The newer post, by Matthew E. May, describes the dangers of satisficing--settling for a "good enough" solution when better solutions are possible--in the workplace. I agree with him; too many workplace decisions are marred by complacency or inertia, which can be negative aspects of satisficing. Maximizers are always seeking more information in order to reach a better decision.
In the workplace, then, I now support maximizing. But in "life"--the personal relationships and connections we cultivate on our own time--I am still a satisficer. From my blog post:
"Satisficing is a nice way of life, all things considered. (That sentence itself is the work of a satisficer!) It's a recognition that the costs of obtaining superior information are greater than the costs of making a mistake and trying something else. "

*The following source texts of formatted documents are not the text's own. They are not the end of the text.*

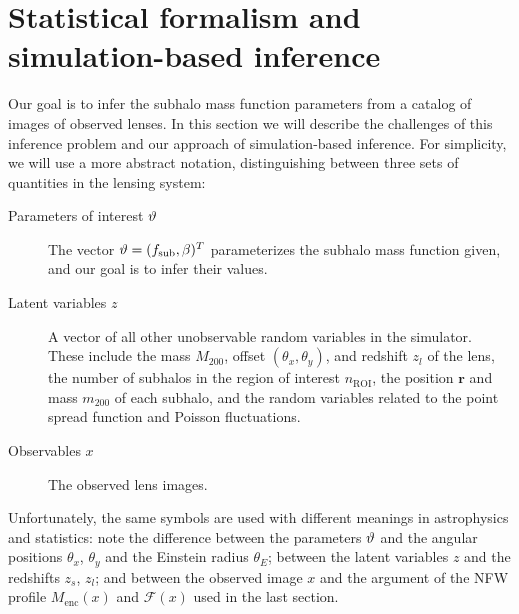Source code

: \documentclass[twocolumn]{aastex62}
\begin{document}
\section{Statistical formalism and simulation-based inference}
\label{sec:lfi-formalism}
%
Our goal is to infer the subhalo mass function parameters from a catalog of images of observed lenses. In this section we will describe the challenges of this inference problem and our approach of simulation-based inference. For simplicity, we will use a more abstract notation, distinguishing between three sets of quantities in the lensing system:
%
\begin{description}
  \item[Parameters of interest $\vartheta$] The vector $\vartheta = (f_{\mathrm{sub}}, \beta)^T$ parameterizes the subhalo mass function given, and our goal is to infer their values.
  \item[Latent variables $z$] A vector of all other unobservable random variables in the simulator. These include the mass $M_{200}$, offset $(\theta_x, \theta_y)$, and redshift $z_l$ of the lens, the number of subhalos in the region of interest $n_\mathrm{ROI}$, the position $\mathbf{r}$ and mass $m_{200}$ of each subhalo, and the random variables related to the point spread function and Poisson fluctuations.
  \item[Observables $x$] The observed lens images.
\end{description}
%
Unfortunately, the same symbols are used with different meanings in astrophysics and statistics: note the difference between the parameters $\vartheta$ and the angular positions $\theta_x$, $\theta_y$ and the Einstein radius $\theta_E$; between the latent variables $z$ and the redshifts $z_s$, $z_l$; and between the observed image $x$ and the argument of the NFW profile $M_\mathrm{enc}(x)$ and $\mathcal F(x)$ used in the last section.
\end{document}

At the time I was thinking of a work setting, but with some poetic license this now works for the personal realm. "Personal satisficing" is giving the people you care about the benefit of the doubt, through recognizing and accepting that to some extent they'll never measure up to your expectations. This isn't easy, but we all should try.
Obviously you shouldn't satisfice so much that you "settle" for relationships that don't make you happy. But if you always try to maximize your relationships--given how fragile and foible-heavy we all are--you could wind up isolated. As long as we maximize it might be possible to make a perfect product, but try as we might we'll never have perfect people.